Rate Limiting in Distributed Systems: A Complete Guide

Rate limiting is a critical technique for controlling the rate of requests that clients can make to a service. It protects your infrastructure from abuse, prevents resource starvation, and ensures fair usage across all consumers. In this comprehensive guide, we explore the major rate limiting algorithms, their trade-offs, and how to implement them at scale.

Why Rate Limiting Matters

Without rate limiting, a single misbehaving client can overwhelm your entire system. Consider these real-world scenarios:

API Abuse: A buggy client sending thousands of requests per second can exhaust your database connections.
DDoS Mitigation: Rate limiting serves as a first line of defense against distributed denial-of-service attacks.
Cost Control: Cloud services charge per request. Uncontrolled traffic leads to unexpected bills.
Fair Usage: Ensuring no single tenant monopolizes shared resources in a multi-tenant system.

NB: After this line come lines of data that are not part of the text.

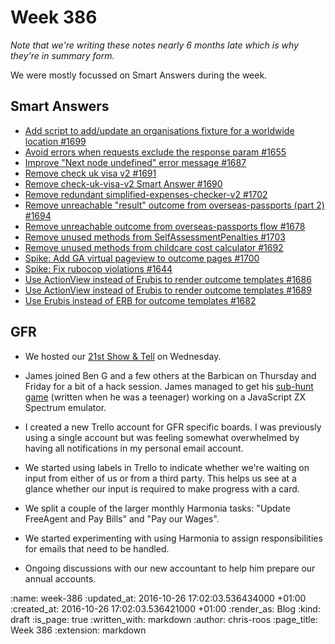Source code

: Week 386
========

_Note that we're writing these notes nearly 6 months late which is why they're in summary form._

We were mostly focussed on Smart Answers during the week.

## Smart Answers

* [Add script to add/update an organisations fixture for a worldwide location #1699](https://github.com/alphagov/smart-answers/pull/1699)
* [Avoid errors when requests exclude the response param #1655](https://github.com/alphagov/smart-answers/pull/1655)
* [Improve "Next node undefined" error message #1687](https://github.com/alphagov/smart-answers/pull/1687)
* [Remove check uk visa v2 #1691](https://github.com/alphagov/smart-answers/pull/1691)
* [Remove check-uk-visa-v2 Smart Answer #1690](https://github.com/alphagov/smart-answers/pull/1690)
* [Remove redundant simplified-expenses-checker-v2 #1702](https://github.com/alphagov/smart-answers/pull/1702)
* [Remove unreachable "result" outcome from overseas-passports (part 2) #1694](https://github.com/alphagov/smart-answers/pull/1694)
* [Remove unreachable outcome from overseas-passports flow #1678](https://github.com/alphagov/smart-answers/pull/1678)
* [Remove unused methods from SelfAssessmentPenalties #1703](https://github.com/alphagov/smart-answers/pull/1703)
* [Remove unused methods from childcare cost calculator #1692](https://github.com/alphagov/smart-answers/pull/1692)
* [Spike: Add GA virtual pageview to outcome pages #1700](https://github.com/alphagov/smart-answers/pull/1700)
* [Spike: Fix rubocop violations #1644](https://github.com/alphagov/smart-answers/pull/1644)
* [Use ActionView instead of Erubis to render outcome templates #1686](https://github.com/alphagov/smart-answers/pull/1686)
* [Use ActionView instead of Erubis to render outcome templates #1689](https://github.com/alphagov/smart-answers/pull/1689)
* [Use Erubis instead of ERB for outcome templates #1682](https://github.com/alphagov/smart-answers/pull/1682)

## GFR

* We hosted our [21st Show & Tell][show-and-tell-21] on Wednesday.

* James joined Ben G and a few others at the Barbican on Thursday and Friday for a bit of a hack session. James managed to get his [sub-hunt game][sub-hunt] (written when he was a teenager) working on a JavaScript ZX Spectrum emulator.

* I created a new Trello account for GFR specific boards. I was previously using a single account but was feeling somewhat overwhelmed by having all notifications in my personal email account.

* We started using labels in Trello to indicate whether we're waiting on input from either of us or from a third party. This helps us see at a glance whether our input is required to make progress with a card.

* We split a couple of the larger monthly Harmonia tasks: "Update FreeAgent and Pay Bills" and "Pay our Wages".

* We started experimenting with using Harmonia to assign responsibilities for emails that need to be handled.

* Ongoing discussions with our new accountant to help him prepare our annual accounts.

[show-and-tell-21]: /show-and-tell-21
[sub-hunt]: https://github.com/floehopper/sub-hunt

:name: week-386
:updated_at: 2016-10-26 17:02:03.536434000 +01:00
:created_at: 2016-10-26 17:02:03.536421000 +01:00
:render_as: Blog
:kind: draft
:is_page: true
:written_with: markdown
:author: chris-roos
:page_title: Week 386
:extension: markdown
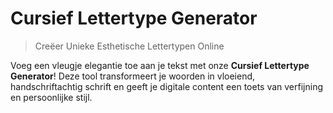 # Cursief Lettertype Generator

> Creëer Unieke Esthetische Lettertypen Online

Voeg een vleugje elegantie toe aan je tekst met onze **Cursief Lettertype Generator**! Deze tool transformeert je woorden in vloeiend, handschriftachtig schrift en geeft je digitale content een toets van verfijning en persoonlijke stijl.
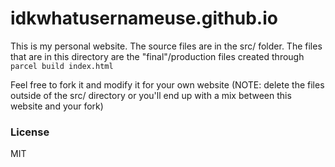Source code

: # idkwhatusernameuse.github.io

This is my personal website. The source files are in the src/ folder. The files that are in this directory are the "final"/production files created through `parcel build index.html`

Feel free to fork it and modify it for your own website (NOTE: delete the files outside of the src/ directory or you'll end up with a mix between this website and your fork)

### License

MIT
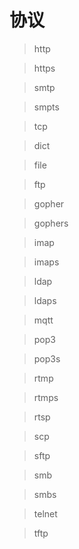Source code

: # 协议

> http

> https

> smtp

> smpts

> tcp

> dict

> file

> ftp

> gopher

> gophers

> imap

> imaps

> ldap

> ldaps

> mqtt

> pop3

> pop3s

> rtmp

> rtmps

> rtsp

> scp

> sftp

> smb

> smbs

> telnet

> tftp
 
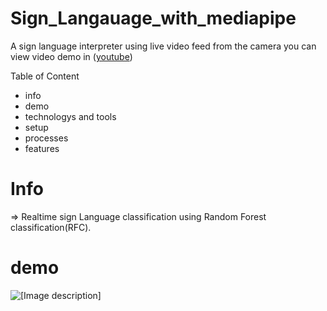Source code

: # Sign_Langauage_with_mediapipe
A sign language interpreter using live video feed from the camera
 you can view video demo in ([youtube](https://www.youtube.com/))

Table of Content
- info
- demo
- technologys and tools
- setup
- processes
- features

# Info
=> Realtime sign Language classification using Random Forest classification(RFC).

# demo

![[Image description]]()
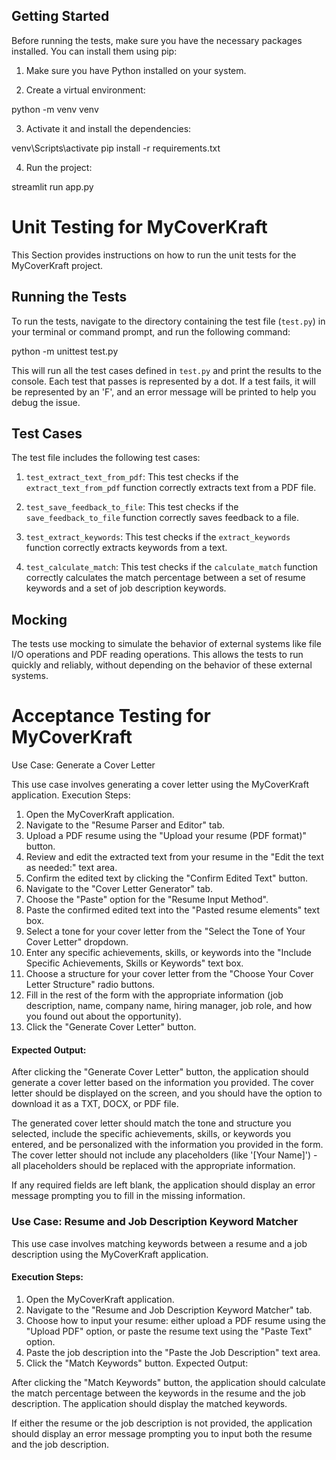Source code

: ## Getting Started

Before running the tests, make sure you have the necessary packages installed. You can install them using pip:

1. Make sure you have Python installed on your system.

2. Create a virtual environment:

python -m venv venv

3. Activate it and install the dependencies:

venv\Scripts\activate
pip install -r requirements.txt

4. Run the project:

streamlit run app.py

# Unit Testing for MyCoverKraft

This Section provides instructions on how to run the unit tests for the MyCoverKraft project.

## Running the Tests

To run the tests, navigate to the directory containing the test file (`test.py`) in your terminal or command prompt, and run the following command:

python -m unittest test.py

This will run all the test cases defined in `test.py` and print the results to the console. Each test that passes is represented by a dot. If a test fails, it will be represented by an 'F', and an error message will be printed to help you debug the issue.

## Test Cases

The test file includes the following test cases:

1. `test_extract_text_from_pdf`: This test checks if the `extract_text_from_pdf` function correctly extracts text from a PDF file.

2. `test_save_feedback_to_file`: This test checks if the `save_feedback_to_file` function correctly saves feedback to a file.

3. `test_extract_keywords`: This test checks if the `extract_keywords` function correctly extracts keywords from a text.

4. `test_calculate_match`: This test checks if the `calculate_match` function correctly calculates the match percentage between a set of resume keywords and a set of job description keywords.

## Mocking

The tests use mocking to simulate the behavior of external systems like file I/O operations and PDF reading operations. This allows the tests to run quickly and reliably, without depending on the behavior of these external systems.

# Acceptance Testing for MyCoverKraft

Use Case: Generate a Cover Letter

This use case involves generating a cover letter using the MyCoverKraft application.
Execution Steps:

1. Open the MyCoverKraft application.
2. Navigate to the "Resume Parser and Editor" tab.
3. Upload a PDF resume using the "Upload your resume (PDF format)" button.
4. Review and edit the extracted text from your resume in the "Edit the text as needed:" text area.
5. Confirm the edited text by clicking the "Confirm Edited Text" button.
6. Navigate to the "Cover Letter Generator" tab.
7. Choose the "Paste" option for the "Resume Input Method".
8. Paste the confirmed edited text into the "Pasted resume elements" text box.
9. Select a tone for your cover letter from the "Select the Tone of Your Cover Letter" dropdown.
10. Enter any specific achievements, skills, or keywords into the "Include Specific Achievements, Skills or Keywords" text box.
11. Choose a structure for your cover letter from the "Choose Your Cover Letter Structure" radio buttons.
12. Fill in the rest of the form with the appropriate information (job description, name, company name, hiring manager, job role, and how you found out about the opportunity).
13. Click the "Generate Cover Letter" button.

#### Expected Output:

After clicking the "Generate Cover Letter" button, the application should generate a cover letter based on the information you provided. The cover letter should be displayed on the screen, and you should have the option to download it as a TXT, DOCX, or PDF file.

The generated cover letter should match the tone and structure you selected, include the specific achievements, skills, or keywords you entered, and be personalized with the information you provided in the form. The cover letter should not include any placeholders (like '[Your Name]') - all placeholders should be replaced with the appropriate information.

If any required fields are left blank, the application should display an error message prompting you to fill in the missing information.

### Use Case: Resume and Job Description Keyword Matcher

This use case involves matching keywords between a resume and a job description using the MyCoverKraft application.

#### Execution Steps:

1. Open the MyCoverKraft application.
2. Navigate to the "Resume and Job Description Keyword Matcher" tab.
3. Choose how to input your resume: either upload a PDF resume using the "Upload PDF" option, or paste the resume text using the "Paste Text" option.
4. Paste the job description into the "Paste the Job Description" text area.
5. Click the "Match Keywords" button.
Expected Output:

After clicking the "Match Keywords" button, the application should calculate the match percentage between the keywords in the resume and the job description. The application should display the matched keywords.

If either the resume or the job description is not provided, the application should display an error message prompting you to input both the resume and the job description.
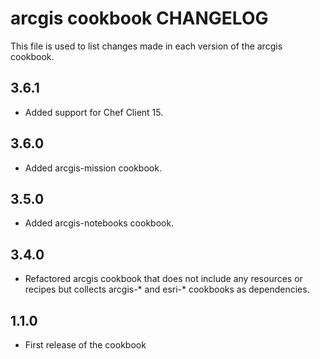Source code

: arcgis cookbook CHANGELOG
================================

This file is used to list changes made in each version of the arcgis cookbook.

3.6.1
-----
- Added support for Chef Client 15.


3.6.0
-----
- Added arcgis-mission cookbook.

3.5.0
-----
- Added arcgis-notebooks cookbook.

3.4.0
-----
- Refactored arcgis cookbook that does not include any resources or recipes but collects arcgis-* and esri-* cookbooks as dependencies.

1.1.0
-----
- First release of the cookbook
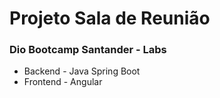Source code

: # Projeto Sala de Reunião

### Dio Bootcamp Santander - Labs

- Backend - Java Spring Boot
- Frontend - Angular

Rate limiting is closely related to other resilience patterns like circuit breakers and partial failure handling. Together, they form a robust defense against cascading failures.

Rate Limiting Algorithms

1. Token Bucket Algorithm

The token bucket is the most widely used algorithm. A bucket holds tokens that are added at a fixed rate. Each request consumes one token. If the bucket is empty, the request is rejected.

Key Properties:

Allows short bursts of traffic up to the bucket capacity
Smooths out traffic over time
Simple to implement and understand
Used by AWS API Gateway and Stripe

import time
import threading

class TokenBucket:
    def __init__(self, rate, capacity):
        self.rate = rate          # tokens per second
        self.capacity = capacity  # max tokens
        self.tokens = capacity
        self.last_refill = time.monotonic()
        self.lock = threading.Lock()

    def allow_request(self):
        with self.lock:
            now = time.monotonic()
            elapsed = now - self.last_refill
            self.tokens = min(self.capacity,
                            self.tokens + elapsed * self.rate)
            self.last_refill = now

            if self.tokens >= 1:
                self.tokens -= 1
                return True
            return False

# Usage: 10 requests/sec, burst of 20
limiter = TokenBucket(rate=10, capacity=20)
if limiter.allow_request():
    process_request()
else:
    return_429_too_many_requests()

2. Leaky Bucket Algorithm

The leaky bucket processes requests at a constant rate, like water leaking from a bucket. Incoming requests are added to a queue (the bucket). If the queue is full, new requests are dropped.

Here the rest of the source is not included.